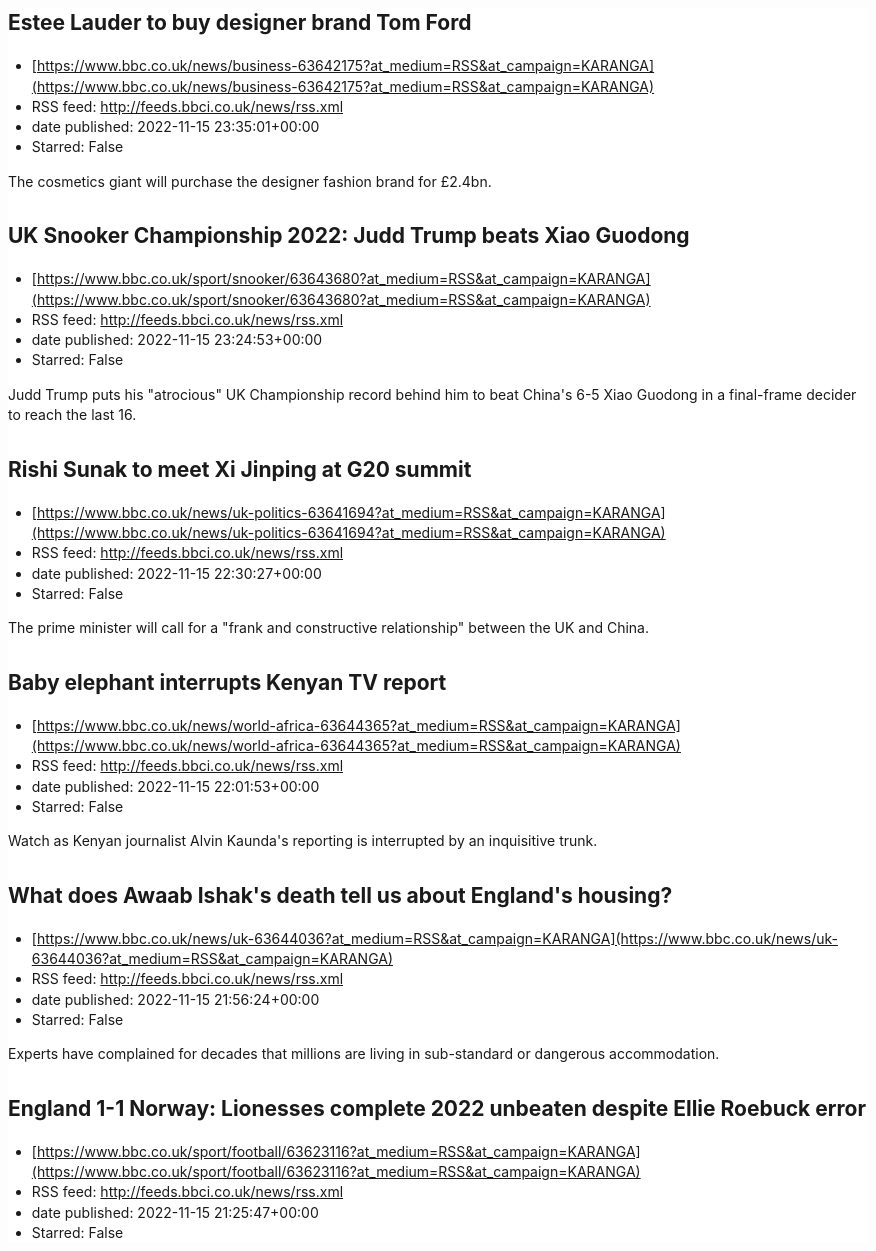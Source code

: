 ## Estee Lauder to buy designer brand Tom Ford
 - [https://www.bbc.co.uk/news/business-63642175?at_medium=RSS&at_campaign=KARANGA](https://www.bbc.co.uk/news/business-63642175?at_medium=RSS&at_campaign=KARANGA)
 - RSS feed: http://feeds.bbci.co.uk/news/rss.xml
 - date published: 2022-11-15 23:35:01+00:00
 - Starred: False

The cosmetics giant will purchase the designer fashion brand for £2.4bn.

## UK Snooker Championship 2022: Judd Trump beats Xiao Guodong
 - [https://www.bbc.co.uk/sport/snooker/63643680?at_medium=RSS&at_campaign=KARANGA](https://www.bbc.co.uk/sport/snooker/63643680?at_medium=RSS&at_campaign=KARANGA)
 - RSS feed: http://feeds.bbci.co.uk/news/rss.xml
 - date published: 2022-11-15 23:24:53+00:00
 - Starred: False

Judd Trump puts his "atrocious" UK Championship record behind him to beat China's 6-5 Xiao Guodong in a final-frame decider to reach the last 16.

## Rishi Sunak to meet Xi Jinping at G20 summit
 - [https://www.bbc.co.uk/news/uk-politics-63641694?at_medium=RSS&at_campaign=KARANGA](https://www.bbc.co.uk/news/uk-politics-63641694?at_medium=RSS&at_campaign=KARANGA)
 - RSS feed: http://feeds.bbci.co.uk/news/rss.xml
 - date published: 2022-11-15 22:30:27+00:00
 - Starred: False

The prime minister will call for a "frank and constructive relationship" between the UK and China.

## Baby elephant interrupts Kenyan TV report
 - [https://www.bbc.co.uk/news/world-africa-63644365?at_medium=RSS&at_campaign=KARANGA](https://www.bbc.co.uk/news/world-africa-63644365?at_medium=RSS&at_campaign=KARANGA)
 - RSS feed: http://feeds.bbci.co.uk/news/rss.xml
 - date published: 2022-11-15 22:01:53+00:00
 - Starred: False

Watch as Kenyan journalist Alvin Kaunda's reporting is interrupted by an inquisitive trunk.

## What does Awaab Ishak's death tell us about England's housing?
 - [https://www.bbc.co.uk/news/uk-63644036?at_medium=RSS&at_campaign=KARANGA](https://www.bbc.co.uk/news/uk-63644036?at_medium=RSS&at_campaign=KARANGA)
 - RSS feed: http://feeds.bbci.co.uk/news/rss.xml
 - date published: 2022-11-15 21:56:24+00:00
 - Starred: False

Experts have complained for decades that millions are living in sub-standard or dangerous accommodation.

## England 1-1 Norway: Lionesses complete 2022 unbeaten despite Ellie Roebuck error
 - [https://www.bbc.co.uk/sport/football/63623116?at_medium=RSS&at_campaign=KARANGA](https://www.bbc.co.uk/sport/football/63623116?at_medium=RSS&at_campaign=KARANGA)
 - RSS feed: http://feeds.bbci.co.uk/news/rss.xml
 - date published: 2022-11-15 21:25:47+00:00
 - Starred: False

=======

In the records above, how many lines contain the string "brand"? Reply with the number only.

2